Ed Sheeran takes a trip down memory lane on his new single Castle On The Hill. A romantic ode to his home town of Framlingham, Suffolk, the 25-year-old singer recalls fond memories of his childhood and ponders the different paths his friends and family have embarked on as he shot to superstardom. It turns out the castle in question is not just a lyrical metaphor but actually a fascinating monument of history...
Castle On The Hill, set to appear on Sheeran's forthcoming third album, Divide, provides an intimate insight into the singer's childhood shenanigans from getting drunk with friends to watching the sunset from the hill.
Referring to the idyllic town, lyrics include: "Found my heart and broke it here/ Made friends and lost them through the years," and, "15 years old and smoking hand-rolled cigarettes/ Running from the law through the backfields and getting drunk with my friends".
The common theme is that all Sheeran's antics take place in and around Framlingham Castle, a stunning piece of history tucked away in Suffolk. So touched are they by Sheeran's tribute that staff at English Heritage have extended an invitation for the Thinking Out Loud singer to perform at the castle this summer.
Kirstie Horne, property manager for Framlingham Castle, told Diss Express: "Lots of people suspect the castle he refers to is Framlingham Castle – if it is we're delighted that he's drawn inspiration from the site. We'd love to invite Ed to come and perform at Framlingham this summer – we think the castle grounds are the perfect setting for a live performance of his new single. Our doors are always open if this is something he'd like to do."
As Sheeran opens the doors to his childhood, IBTimes UK looks inside the castle which has inspired his latest hit single.
Facts about Framlingham Castle
- Framlingham Castle was originally built in 1148 but was later restored.

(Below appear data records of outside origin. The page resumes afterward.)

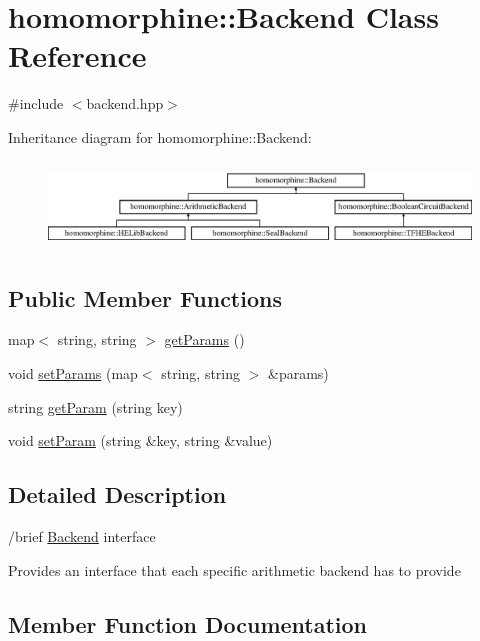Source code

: \hypertarget{classhomomorphine_1_1_backend}{}\section{homomorphine\+:\+:Backend Class Reference}
\label{classhomomorphine_1_1_backend}


{\ttfamily \#include $<$backend.\+hpp$>$}

Inheritance diagram for homomorphine\+:\+:Backend\+:\begin{figure}[H]
\begin{center}
\leavevmode
\includegraphics[height=2.333333cm]{classhomomorphine_1_1_backend}
\end{center}
\end{figure}
\subsection*{Public Member Functions}
\begin{DoxyCompactItemize}
\item 
map$<$ string, string $>$ \hyperlink{classhomomorphine_1_1_backend_a107e05b3bd55271356a57fbc0c1df091}{get\+Params} ()
\item 
void \hyperlink{classhomomorphine_1_1_backend_aed04b9aa4eb2c08801e099b16b4da4b0}{set\+Params} (map$<$ string, string $>$ \&params)
\item 
string \hyperlink{classhomomorphine_1_1_backend_a34191d0dbdd9e300a88242156f90eb9b}{get\+Param} (string key)
\item 
void \hyperlink{classhomomorphine_1_1_backend_aacb924f4de6d50347d550da85aec15a2}{set\+Param} (string \&key, string \&value)
\end{DoxyCompactItemize}


\subsection{Detailed Description}
/brief \hyperlink{classhomomorphine_1_1_backend}{Backend} interface

Provides an interface that each specific arithmetic backend has to provide 

\subsection{Member Function Documentation}
\mbox{\label{classhomomorphine_1_1_backend_a34191d0dbdd9e300a88242156f90eb9b}}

- In 1666, it was used to isolate victims of the plague and has been used for many other uses including a prison for Catholic priests, a school and equipment store.
- Unlike most castles, Framlingham does not have a keep as it was thought the curtain wall and 13 towers would protect against attack.
- Framlingham Castle featured in the plans to defend England in the case of an invasion during the Second World War.
- Henry VIII seized Framlingham for the crown.
- Queen Mary Tudor declared Queen of England at castle in July 1533.
- Framlingham may be aesthetically pleasing from the outside but much of its interior has been destroyed.
- In December 2016, it was announced that the castle would undergo refurbishment to the tune of £1.2m ($1.5m). In hopes of improving the experience for visitors, Framlingham will have a new cafe, retail and exhibition areas.